その私の言葉をマリアは遮った。
「ねえ、ベンにさせたいと思わない? 裸にして、あなたの前にひざまずかせるの。そして、あなたが何を言っても言うことを聞かせるのよ・・・鞭打ちされる姿勢にならせるとか、何でも。ただ、あなたにあまりにも惹かれているからって理由で、そういう風にならせるのよ。どう?」
私はどうしても想像してしまった。彼女は私の心に絵を描き、その絵を私は思い浮かべてしまったのだった。そんな風になっているベンの姿を。
「彼、そんなこと絶対にしないわ」
そう返事した。でも、それを言うべきじゃなかった。
「あら、彼、好きかも知れないわよ。そういうことする男の人いっぱいいるもの・・・あなたが一番疑っていないような人でもね」
私は声に出して笑った。「アハハ。でもベンは違うわ」
「彼に訊いたことあるの?」
「ないわ!」
この時も、ちょっと返事をするのが早すぎたと思う。私はまたくすくす笑った。
「訊くって、どう言ったらいいの。うふふ。例えば、ねえ、あなた? 私に鞭で叩かれたい? って?」
マリアはまた微笑んだ。
「これって、あなたが思っているほど、そんなに突拍子もないことじゃないのよ。でも、そういうの恥ずかしいと思うなら、それとなく彼の意向を探る方法はあるわ」
私は返事をしなかった。
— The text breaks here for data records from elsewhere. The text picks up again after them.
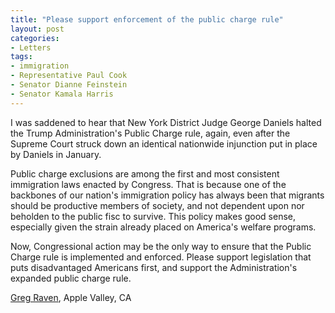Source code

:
 ```yaml
---
title: "Please support enforcement of the public charge rule"
layout: post
categories:
- Letters
tags:
- immigration
- Representative Paul Cook
- Senator Dianne Feinstein
- Senator Kamala Harris
---
```


I was saddened to hear that New York District Judge George Daniels halted the Trump Administration's Public Charge rule, again, even after the Supreme Court struck down an identical nationwide injunction put in place by Daniels in January.

Public charge exclusions are among the first and most consistent immigration laws enacted by Congress. That is because one of the backbones of our nation's immigration policy has always been that migrants should be productive members of society, and not dependent upon nor beholden to the public fisc to survive. This policy makes good sense, especially given the strain already placed on America's welfare programs.

Now, Congressional action may be the only way to ensure that the Public Charge rule is implemented and enforced. Please support legislation that puts disadvantaged Americans first, and support the Administration's expanded public charge rule.

[Greg Raven](https://www.gregraven.org/), Apple Valley, CA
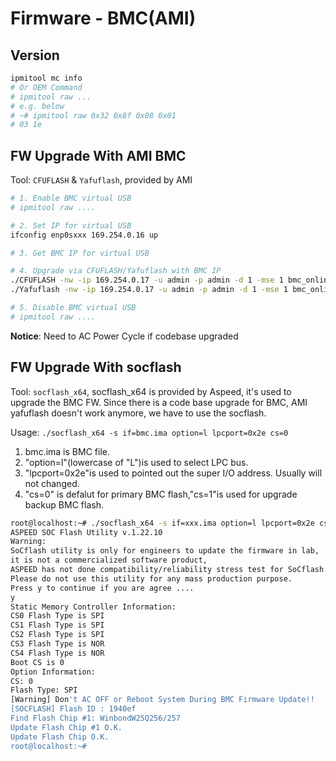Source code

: # Firmware - BMC(AMI)

## Version

```bash
ipmitool mc info
# Or OEM Command
# ipmitool raw ... 
# e.g. below
# ~# ipmitool raw 0x32 0x8f 0x08 0x01
# 03 1e
```

## FW Upgrade With AMI BMC

Tool: `CFUFLASH` & `Yafuflash`, provided by AMI

```bash
# 1. Enable BMC virtual USB
# ipmitool raw ....

# 2. Set IP for virtual USB
ifconfig enp0sxxx 169.254.0.16 up

# 3. Get BMC IP for virtual USB

# 4. Upgrade via CFUFLASH/Yafuflash with BMC IP
./CFUFLASH -nw -ip 169.254.0.17 -u admin -p admin -d 1 -mse 1 bmc_online_upgrade.bin
./Yafuflash -nw -ip 169.254.0.17 -u admin -p admin -d 1 -mse 1 bmc_online_upgrade.bin

# 5. Disable BMC virtual USB
# ipmitool raw ....
```

**Notice**: Need to AC Power Cycle if codebase upgraded


## FW Upgrade With socflash

Tool: `socflash_x64`, socflash_x64 is provided by Aspeed, it's used to upgrade the BMC FW. Since there is a code base upgrade for BMC, AMI yafuflash doesn't work anymore, we have to use the socflash.

Usage: `./socflash_x64 -s if=bmc.ima option=l lpcport=0x2e cs=0`

1. bmc.ima is BMC file.
2. "option=l"(lowercase of "L")is used to select LPC bus.
3. "lpcport=0x2e"is used to pointed out the super I/O address. Usually will not changed.
4. "cs=0" is defalut for primary BMC flash,"cs=1"is used for upgrade backup BMC flash.

```bash
root@localhost:~# ./socflash_x64 -s if=xxx.ima option=l lpcport=0x2e cs=0
ASPEED SOC Flash Utility v.1.22.10
Warning:
SoCflash utility is only for engineers to update the firmware in lab,
it is not a commercialized software product,
ASPEED has not done compatibility/reliability stress test for SoCflash.
Please do not use this utility for any mass production purpose.
Press y to continue if you are agree ....
y
Static Memory Controller Information:
CS0 Flash Type is SPI
CS1 Flash Type is SPI
CS2 Flash Type is SPI
CS3 Flash Type is NOR
CS4 Flash Type is NOR
Boot CS is 0
Option Information:
CS: 0
Flash Type: SPI
[Warning] Don't AC OFF or Reboot System During BMC Firmware Update!!
[SOCFLASH] Flash ID : 1940ef
Find Flash Chip #1: WinbondW25Q256/257
Update Flash Chip #1 O.K.
Update Flash Chip O.K.
root@localhost:~#
```

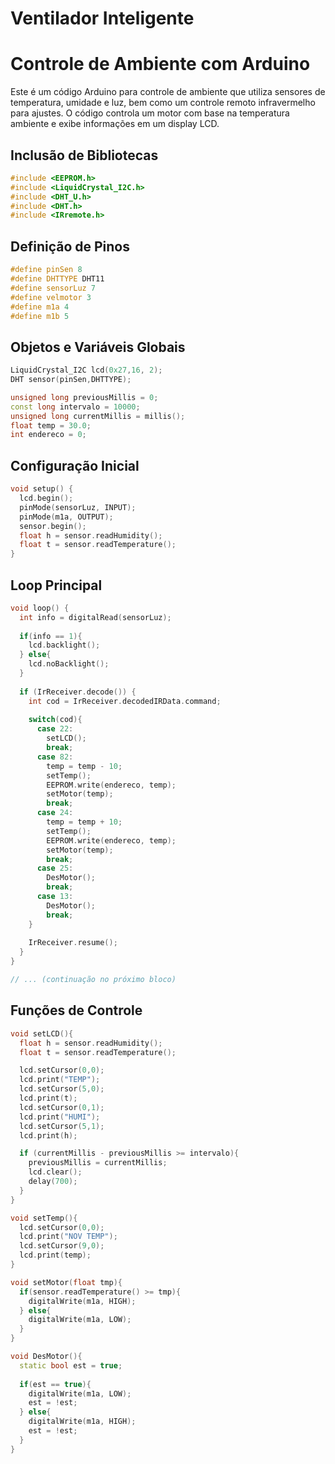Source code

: # Ventilador Inteligente 

# Controle de Ambiente com Arduino

Este é um código Arduino para controle de ambiente que utiliza sensores de temperatura, umidade e luz, bem como um controle remoto infravermelho para ajustes. O código controla um motor com base na temperatura ambiente e exibe informações em um display LCD.

## Inclusão de Bibliotecas

```cpp
#include <EEPROM.h>
#include <LiquidCrystal_I2C.h>
#include <DHT_U.h>
#include <DHT.h>
#include <IRremote.h>
```

## Definição de Pinos

```cpp
#define pinSen 8
#define DHTTYPE DHT11
#define sensorLuz 7
#define velmotor 3
#define m1a 4
#define m1b 5
```

## Objetos e Variáveis Globais

```cpp
LiquidCrystal_I2C lcd(0x27,16, 2);
DHT sensor(pinSen,DHTTYPE);

unsigned long previousMillis = 0;
const long intervalo = 10000;
unsigned long currentMillis = millis();
float temp = 30.0;
int endereco = 0;
```

## Configuração Inicial

```cpp
void setup() {
  lcd.begin();
  pinMode(sensorLuz, INPUT);
  pinMode(m1a, OUTPUT);
  sensor.begin();
  float h = sensor.readHumidity();
  float t = sensor.readTemperature();
}
```

## Loop Principal

```cpp
void loop() {
  int info = digitalRead(sensorLuz);
  
  if(info == 1){
    lcd.backlight(); 
  } else{
    lcd.noBacklight(); 
  }
  
  if (IrReceiver.decode()) {
    int cod = IrReceiver.decodedIRData.command;
    
    switch(cod){
      case 22:
        setLCD();
        break;
      case 82:
        temp = temp - 10;
        setTemp();
        EEPROM.write(endereco, temp);
        setMotor(temp);
        break;
      case 24:
        temp = temp + 10;
        setTemp();
        EEPROM.write(endereco, temp);
        setMotor(temp);
        break;
      case 25:
        DesMotor();
        break;
      case 13:
        DesMotor();
        break;
    }
    
    IrReceiver.resume();
  }
}

// ... (continuação no próximo bloco)
```

## Funções de Controle

```cpp
void setLCD(){
  float h = sensor.readHumidity();
  float t = sensor.readTemperature();

  lcd.setCursor(0,0);
  lcd.print("TEMP");
  lcd.setCursor(5,0);
  lcd.print(t);
  lcd.setCursor(0,1);
  lcd.print("HUMI");
  lcd.setCursor(5,1);
  lcd.print(h);

  if (currentMillis - previousMillis >= intervalo){
    previousMillis = currentMillis;
    lcd.clear();
    delay(700);
  }
}

void setTemp(){
  lcd.setCursor(0,0);
  lcd.print("NOV TEMP");
  lcd.setCursor(9,0);
  lcd.print(temp);
}

void setMotor(float tmp){
  if(sensor.readTemperature() >= tmp){
    digitalWrite(m1a, HIGH);
  } else{
    digitalWrite(m1a, LOW);
  }
}

void DesMotor(){
  static bool est = true;
  
  if(est == true){
    digitalWrite(m1a, LOW);
    est = !est;
  } else{
    digitalWrite(m1a, HIGH);
    est = !est;
  }
}
```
どうして今、こんな話し合いをしているのか、自分でも分からなかった。ともかく、彼女は先を話した。
「ベンが一番好きな妄想ってどんなのなの?」
「そんなのどうして私が知ってるわけ?」
マリアはまた笑った。
「そうねえ、どんな体験談? ストーリーとか?」
彼女が何のことを言っているのか考えていると、焦れたように彼女は続けた。
「ほら、ペントハウス・ヴァリエーション(
参考)とかそういう雑誌に載ってるの知ってるでしょう?」
私は、ぽかんとした顔をしたまま。